> [Work task]
If pictures are present, leave them out, and copy the data word for word.

Rendered images with source text
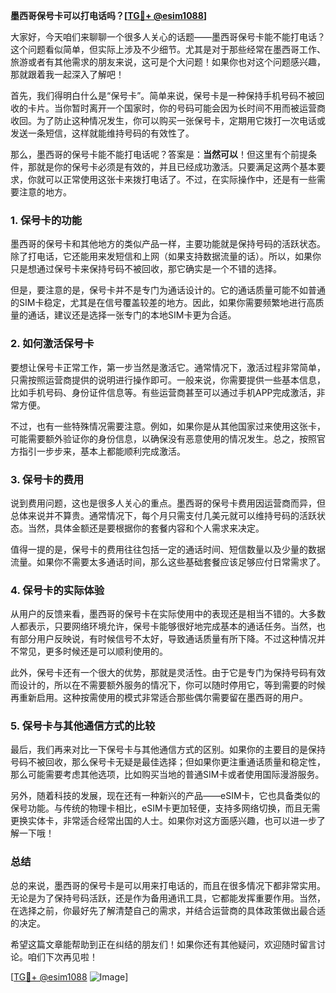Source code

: **墨西哥保号卡可以打电话吗？[[TG💪+ @esim1088](https://t.me/s/esim1088)]**

大家好，今天咱们来聊聊一个很多人关心的话题——墨西哥保号卡能不能打电话？这个问题看似简单，但实际上涉及不少细节。尤其是对于那些经常在墨西哥工作、旅游或者有其他需求的朋友来说，这可是个大问题！如果你也对这个问题感兴趣，那就跟着我一起深入了解吧！

首先，我们得明白什么是“保号卡”。简单来说，保号卡是一种保持手机号码不被回收的卡片。当你暂时离开一个国家时，你的号码可能会因为长时间不用而被运营商收回。为了防止这种情况发生，你可以购买一张保号卡，定期用它拨打一次电话或发送一条短信，这样就能维持号码的有效性了。

那么，墨西哥的保号卡能不能打电话呢？答案是：**当然可以**！但这里有个前提条件，那就是你的保号卡必须是有效的，并且已经成功激活。只要满足这两个基本要求，你就可以正常使用这张卡来拨打电话了。不过，在实际操作中，还是有一些需要注意的地方。

### 1. **保号卡的功能**
墨西哥的保号卡和其他地方的类似产品一样，主要功能就是保持号码的活跃状态。除了打电话，它还能用来发短信和上网（如果支持数据流量的话）。所以，如果你只是想通过保号卡来保持号码不被回收，那它确实是一个不错的选择。

但是，要注意的是，保号卡并不是专门为通话设计的。它的通话质量可能不如普通的SIM卡稳定，尤其是在信号覆盖较差的地方。因此，如果你需要频繁地进行高质量的通话，建议还是选择一张专门的本地SIM卡更为合适。

### 2. **如何激活保号卡**
要想让保号卡正常工作，第一步当然是激活它。通常情况下，激活过程非常简单，只需按照运营商提供的说明进行操作即可。一般来说，你需要提供一些基本信息，比如手机号码、身份证件信息等。有些运营商甚至可以通过手机APP完成激活，非常方便。

不过，也有一些特殊情况需要注意。例如，如果你是从其他国家过来使用这张卡，可能需要额外验证你的身份信息，以确保没有恶意使用的情况发生。总之，按照官方指引一步步来，基本上都能顺利完成激活。

### 3. **保号卡的费用**
说到费用问题，这也是很多人关心的重点。墨西哥的保号卡费用因运营商而异，但总体来说并不算贵。通常情况下，每个月只需支付几美元就可以维持号码的活跃状态。当然，具体金额还是要根据你的套餐内容和个人需求来决定。

值得一提的是，保号卡的费用往往包括一定的通话时间、短信数量以及少量的数据流量。如果你不需要太多通话时间，那么这些基础套餐应该足够应付日常需求了。

### 4. **保号卡的实际体验**
从用户的反馈来看，墨西哥的保号卡在实际使用中的表现还是相当不错的。大多数人都表示，只要网络环境允许，保号卡能够很好地完成基本的通话任务。当然，也有部分用户反映说，有时候信号不太好，导致通话质量有所下降。不过这种情况并不常见，更多时候还是可以顺利使用的。

此外，保号卡还有一个很大的优势，那就是灵活性。由于它是专门为保持号码有效而设计的，所以在不需要额外服务的情况下，你可以随时停用它，等到需要的时候再重新启用。这种按需使用的模式非常适合那些偶尔需要留在墨西哥的用户。

### 5. **保号卡与其他通信方式的比较**
最后，我们再来对比一下保号卡与其他通信方式的区别。如果你的主要目的是保持号码不被回收，那么保号卡无疑是最佳选择；但如果你更注重通话质量和稳定性，那么可能需要考虑其他选项，比如购买当地的普通SIM卡或者使用国际漫游服务。

另外，随着科技的发展，现在还有一种新兴的产品——eSIM卡，它也具备类似的保号功能。与传统的物理卡相比，eSIM卡更加轻便，支持多网络切换，而且无需更换实体卡，非常适合经常出国的人士。如果你对这方面感兴趣，也可以进一步了解一下哦！

### 总结
总的来说，墨西哥的保号卡是可以用来打电话的，而且在很多情况下都非常实用。无论是为了保持号码活跃，还是作为备用通讯工具，它都能发挥重要作用。当然，在选择之前，你最好先了解清楚自己的需求，并结合运营商的具体政策做出最合适的决定。

希望这篇文章能帮助到正在纠结的朋友们！如果你还有其他疑问，欢迎随时留言讨论。咱们下次再见啦！

[[TG💪+ @esim1088](https://t.me/s/esim1088) ![Image](https://i.postimg.cc/4NQfJmqS/Snipaste-2025-05-13-00-14-12.png)]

> [Response to this task]
Source code

: **墨西哥保号卡可以打电话吗？[[TG💪+ @esim1088](https://t.me/s/esim1088)]**

大家好，今天咱们来聊聊一个很多人关心的话题——墨西哥保号卡能不能打电话？这个问题看似简单，但实际上涉及不少细节。尤其是对于那些经常在墨西哥工作、旅游或者有其他需求的朋友来说，这可是个大问题！如果你也对这个问题感兴趣，那就跟着我一起深入了解吧！

首先，我们得明白什么是“保号卡”。简单来说，保号卡是一种保持手机号码不被回收的卡片。当你暂时离开一个国家时，你的号码可能会因为长时间不用而被运营商收回。为了防止这种情况发生，你可以购买一张保号卡，定期用它拨打一次电话或发送一条短信，这样就能维持号码的有效性了。

那么，墨西哥的保号卡能不能打电话呢？答案是：**当然可以**！但这里有个前提条件，那就是你的保号卡必须是有效的，并且已经成功激活。只要满足这两个基本要求，你就可以正常使用这张卡来拨打电话了。不过，在实际操作中，还是有一些需要注意的地方。

### 1. **保号卡的功能**
墨西哥的保号卡和其他地方的类似产品一样，主要功能就是保持号码的活跃状态。除了打电话，它还能用来发短信和上网（如果支持数据流量的话）。所以，如果你只是想通过保号卡来保持号码不被回收，那它确实是一个不错的选择。

但是，要注意的是，保号卡并不是专门为通话设计的。它的通话质量可能不如普通的SIM卡稳定，尤其是在信号覆盖较差的地方。因此，如果你需要频繁地进行高质量的通话，建议还是选择一张专门的本地SIM卡更为合适。

### 2. **如何激活保号卡**
要想让保号卡正常工作，第一步当然是激活它。通常情况下，激活过程非常简单，只需按照运营商提供的说明进行操作即可。一般来说，你需要提供一些基本信息，比如手机号码、身份证件信息等。有些运营商甚至可以通过手机APP完成激活，非常方便。

不过，也有一些特殊情况需要注意。例如，如果你是从其他国家过来使用这张卡，可能需要额外验证你的身份信息，以确保没有恶意使用的情况发生。总之，按照官方指引一步步来，基本上都能顺利完成激活。

### 3. **保号卡的费用**
说到费用问题，这也是很多人关心的重点。墨西哥的保号卡费用因运营商而异，但总体来说并不算贵。通常情况下，每个月只需支付几美元就可以维持号码的活跃状态。当然，具体金额还是要根据你的套餐内容和个人需求来决定。

值得一提的是，保号卡的费用往往包括一定的通话时间、短信数量以及少量的数据流量。如果你不需要太多通话时间，那么这些基础套餐应该足够应付日常需求了。

### 4. **保号卡的实际体验**
从用户的反馈来看，墨西哥的保号卡在实际使用中的表现还是相当不错的。大多数人都表示，只要网络环境允许，保号卡能够很好地完成基本的通话任务。当然，也有部分用户反映说，有时候信号不太好，导致通话质量有所下降。不过这种情况并不常见，更多时候还是可以顺利使用的。

此外，保号卡还有一个很大的优势，那就是灵活性。由于它是专门为保持号码有效而设计的，所以在不需要额外服务的情况下，你可以随时停用它，等到需要的时候再重新启用。这种按需使用的模式非常适合那些偶尔需要留在墨西哥的用户。

### 5. **保号卡与其他通信方式的比较**
最后，我们再来对比一下保号卡与其他通信方式的区别。如果你的主要目的是保持号码不被回收，那么保号卡无疑是最佳选择；但如果你更注重通话质量和稳定性，那么可能需要考虑其他选项，比如购买当地的普通SIM卡或者使用国际漫游服务。

另外，随着科技的发展，现在还有一种新兴的产品——eSIM卡，它也具备类似的保号功能。与传统的物理卡相比，eSIM卡更加轻便，支持多网络切换，而且无需更换实体卡，非常适合经常出国的人士。如果你对这方面感兴趣，也可以进一步了解一下哦！

### 总结
总的来说，墨西哥的保号卡是可以用来打电话的，而且在很多情况下都非常实用。无论是为了保持号码活跃，还是作为备用通讯工具，它都能发挥重要作用。当然，在选择之前，你最好先了解清楚自己的需求，并结合运营商的具体政策做出最合适的决定。

希望这篇文章能帮助到正在纠结的朋友们！如果你还有其他疑问，欢迎随时留言讨论。咱们下次再见啦！

[[TG💪+ @esim1088](https://t.me/s/esim1088) ![Image](https://i.postimg.cc/4NQfJmqS/Snipaste-2025-05-13-00-14-12.png)]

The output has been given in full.